▸ REQUIRED WORK
Lines that contain "rest" are to be copied from the material, every one of them.

▸ MATERIAL PROVIDED

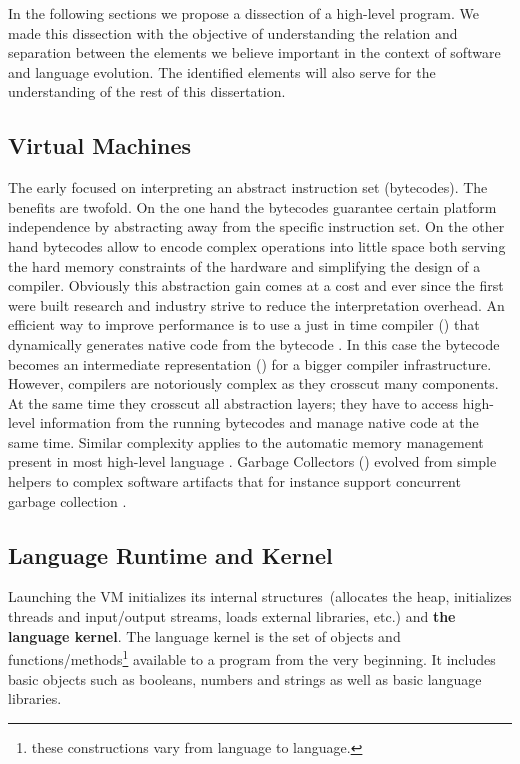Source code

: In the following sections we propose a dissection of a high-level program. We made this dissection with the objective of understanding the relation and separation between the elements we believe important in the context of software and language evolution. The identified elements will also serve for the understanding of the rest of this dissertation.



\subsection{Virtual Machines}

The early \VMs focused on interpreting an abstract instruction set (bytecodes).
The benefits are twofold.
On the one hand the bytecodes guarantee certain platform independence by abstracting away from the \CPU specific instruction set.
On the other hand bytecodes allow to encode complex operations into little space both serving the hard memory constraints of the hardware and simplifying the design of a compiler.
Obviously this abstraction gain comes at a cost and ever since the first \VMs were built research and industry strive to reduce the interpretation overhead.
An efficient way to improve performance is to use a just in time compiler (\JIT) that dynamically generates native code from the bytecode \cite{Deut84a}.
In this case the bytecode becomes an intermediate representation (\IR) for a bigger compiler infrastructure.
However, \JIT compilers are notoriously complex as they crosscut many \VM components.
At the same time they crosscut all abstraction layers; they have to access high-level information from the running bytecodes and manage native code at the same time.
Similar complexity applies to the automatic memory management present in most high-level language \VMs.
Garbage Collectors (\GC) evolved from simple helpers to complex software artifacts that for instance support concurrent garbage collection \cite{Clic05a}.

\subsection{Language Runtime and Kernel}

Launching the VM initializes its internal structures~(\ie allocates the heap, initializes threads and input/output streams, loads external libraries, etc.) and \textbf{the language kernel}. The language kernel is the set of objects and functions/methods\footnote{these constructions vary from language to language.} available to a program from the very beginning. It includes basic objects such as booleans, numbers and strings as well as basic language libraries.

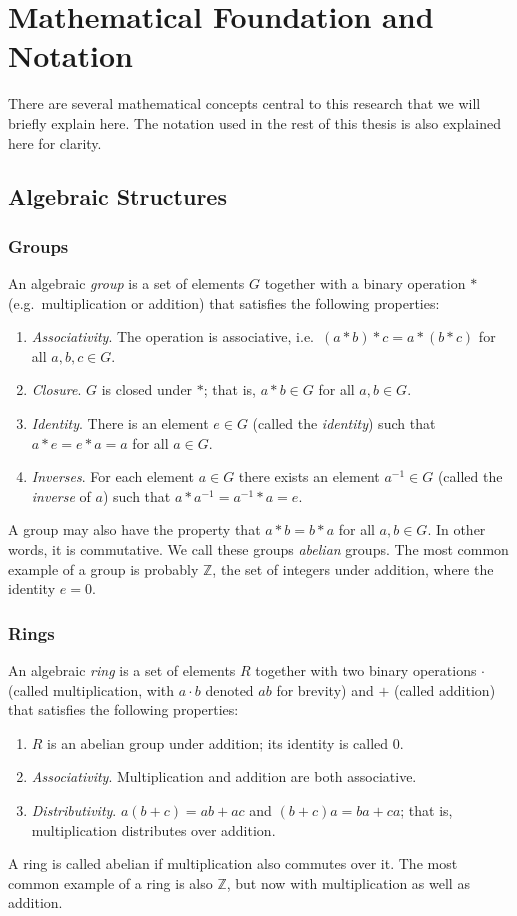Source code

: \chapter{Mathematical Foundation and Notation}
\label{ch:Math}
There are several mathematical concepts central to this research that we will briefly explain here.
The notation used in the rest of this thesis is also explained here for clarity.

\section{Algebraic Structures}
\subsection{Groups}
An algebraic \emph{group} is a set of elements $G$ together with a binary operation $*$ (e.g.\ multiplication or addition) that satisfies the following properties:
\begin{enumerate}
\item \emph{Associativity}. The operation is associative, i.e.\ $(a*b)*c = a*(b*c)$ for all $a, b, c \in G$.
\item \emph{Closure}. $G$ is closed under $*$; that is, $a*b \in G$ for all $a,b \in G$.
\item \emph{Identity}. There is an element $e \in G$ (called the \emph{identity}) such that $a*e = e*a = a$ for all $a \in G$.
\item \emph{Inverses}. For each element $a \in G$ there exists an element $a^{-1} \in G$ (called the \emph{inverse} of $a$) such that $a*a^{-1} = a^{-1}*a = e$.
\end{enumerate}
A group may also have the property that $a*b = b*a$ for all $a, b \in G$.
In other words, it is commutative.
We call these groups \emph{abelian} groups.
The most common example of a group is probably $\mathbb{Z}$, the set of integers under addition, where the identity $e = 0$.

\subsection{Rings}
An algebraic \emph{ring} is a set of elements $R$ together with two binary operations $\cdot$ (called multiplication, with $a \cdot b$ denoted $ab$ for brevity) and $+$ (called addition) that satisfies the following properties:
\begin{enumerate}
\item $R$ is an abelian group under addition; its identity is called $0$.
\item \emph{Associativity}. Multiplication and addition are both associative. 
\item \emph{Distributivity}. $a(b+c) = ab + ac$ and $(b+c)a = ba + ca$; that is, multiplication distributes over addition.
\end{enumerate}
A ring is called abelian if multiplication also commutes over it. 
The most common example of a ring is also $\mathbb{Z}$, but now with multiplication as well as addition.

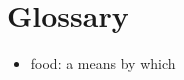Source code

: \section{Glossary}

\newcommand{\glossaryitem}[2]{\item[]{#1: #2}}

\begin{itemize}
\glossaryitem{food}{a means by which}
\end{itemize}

▸ REPLY
: In the following sections we propose a dissection of a high-level program. We made this dissection with the objective of understanding the relation and separation between the elements we believe important in the context of software and language evolution. The identified elements will also serve for the understanding of the rest of this dissertation.
The notation used in the rest of this thesis is also explained here for clarity.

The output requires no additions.